2. #include "../bar/header2.h"

   The first location in which the compiler will search is the location of your_lib/include/foo/header1.h, which is your_lib/include/foo/. It will first try your_lib/include/foo/../bar/header2.h which reduces to your_lib/include/bar/header2.h where it will find the correct file. The header search paths will not be used at all and there is little room for ambiguity.

I would strongly recommend option 2) in this case for reasons given.

In response to some arguments in other answers:

• @andrew-grant says:

  > ...it makes it very clear what namespace or module the header file belongs to.

  Maybe. But relative paths can be interpreted as "in this same module". They provide clarity in the case that there are multiple directories with the same name located in different modules.

• @bk1e says:

  > ...it will often work by accident...

  I'd argue that relative paths will only work by accident in very rare cases where the project was broken from the start and could easily be fixed.

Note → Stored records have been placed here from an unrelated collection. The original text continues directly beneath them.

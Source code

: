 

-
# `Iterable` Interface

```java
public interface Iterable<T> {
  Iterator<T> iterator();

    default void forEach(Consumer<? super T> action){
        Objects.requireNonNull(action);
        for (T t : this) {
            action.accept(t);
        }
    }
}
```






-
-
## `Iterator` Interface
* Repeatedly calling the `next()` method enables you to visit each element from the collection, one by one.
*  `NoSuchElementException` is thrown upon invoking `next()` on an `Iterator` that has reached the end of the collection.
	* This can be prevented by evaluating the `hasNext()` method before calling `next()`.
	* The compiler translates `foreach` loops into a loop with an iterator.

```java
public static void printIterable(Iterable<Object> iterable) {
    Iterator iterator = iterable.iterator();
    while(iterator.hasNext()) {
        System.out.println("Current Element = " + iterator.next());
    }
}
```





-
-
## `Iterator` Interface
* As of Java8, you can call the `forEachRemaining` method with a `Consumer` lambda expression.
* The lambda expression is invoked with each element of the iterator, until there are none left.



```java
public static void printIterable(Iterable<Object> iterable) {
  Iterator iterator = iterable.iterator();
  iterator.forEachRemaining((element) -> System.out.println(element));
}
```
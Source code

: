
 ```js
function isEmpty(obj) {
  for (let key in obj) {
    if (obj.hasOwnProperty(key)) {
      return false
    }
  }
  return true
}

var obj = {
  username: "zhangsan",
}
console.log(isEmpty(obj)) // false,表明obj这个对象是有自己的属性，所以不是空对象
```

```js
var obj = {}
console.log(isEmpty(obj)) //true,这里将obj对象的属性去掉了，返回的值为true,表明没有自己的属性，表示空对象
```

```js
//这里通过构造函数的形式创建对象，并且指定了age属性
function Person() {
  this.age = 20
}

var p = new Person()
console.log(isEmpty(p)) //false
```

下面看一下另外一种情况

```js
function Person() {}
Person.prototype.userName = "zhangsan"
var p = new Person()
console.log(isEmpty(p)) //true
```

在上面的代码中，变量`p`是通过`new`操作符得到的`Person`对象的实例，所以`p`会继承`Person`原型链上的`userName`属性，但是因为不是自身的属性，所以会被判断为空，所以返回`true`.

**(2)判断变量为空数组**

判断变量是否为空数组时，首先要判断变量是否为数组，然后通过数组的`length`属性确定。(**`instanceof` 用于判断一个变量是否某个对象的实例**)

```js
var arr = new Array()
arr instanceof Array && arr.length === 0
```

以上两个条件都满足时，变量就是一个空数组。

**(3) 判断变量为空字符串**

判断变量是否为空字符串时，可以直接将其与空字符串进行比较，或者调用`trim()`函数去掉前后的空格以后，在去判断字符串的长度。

To experience such a name collision without causing a compiler error seems unlikely. A common scenario is where a dependent project's file includes one of your headers which includes another of your headers. Compiling your test suite should result in a "No such file or directory" error when compiled in isolation from that dependent project.

• @singlenegationelimination says

  > ...that's not portable and the standard does not support it.

  The ISO C standard may not specify all the details of the systems under which a program is compiled or run. That does not mean that they are unsupported, merely that the standard doesn't over-specify the platforms on which C will run. (The distinction between how "" and <> are interpreted on common modern systems likely originates in the POSIX standard.)

• @daniel-paull says

  > the ".." assumes relative location and is fragile

  Fragile how? Presumably sensitive to the collocation of the two files. Thus ".." should only (and always) be used when the author of the including file controls their location.

Think of your source tree as a nested namespace and the include path is allowing you to pull directories into the root of this namespace. The question is then one of forming a logical namespace for your code base irrespective of how the code is organised on disk.

I would avoid paths like:

• "include/foo/bar.h" — the "include" seems illogical and redundant
• "../foo/bar.h" — the ".." assumes relative location and is fragile
• "bar.h" — unless bar.h is in the current directory, this pollutes the global namespace and is asking for ambiguities.

Personally, I tend to add a path like the following to my projects include path — "..;../..;../../..;../../../..".

This allows you to apply a sort of hiding rule to your #includes and allows some freedom of moving headers without breaking other code. Of course this is at the expense of introducing a risk of binding to the wrong header file if you are not careful as non-fully qualified names may be (or become over time) ambiguous.

I tend to fully qualify #includes in public headers so any third parties consuming my code do not need to add the "..;../..;../../..;../../../.." to their project — it's just a convenience for my private code and build system.

Another issue on windows with relative paths is MAX_PATH. This will trigger compile issues when e.g. cross compiling for android and your path grows bigger than 260 in length.

Because then you place the file relative to the root of the project, and when you check it into source control and another developer checks it out to a different location on their local system things still work.

Throwing out another argument for absolute (or "extended relative") include paths like #include "./lib/subdir/~/subsubsubsubdir/header.h"... When working on a really large project one may require lots of "-I./~" options on the link line. In a current project of mine the number of characters taken up by those options is nearly 40k which causes errors due to command line limitations.

Though usually I dislike the apparent inflexibility of that style of include path it can help avoid this sort of problem. For example a static library could provide its API through "#include "lib_api.h" and all other organization could be relative to that location and invisible to the user.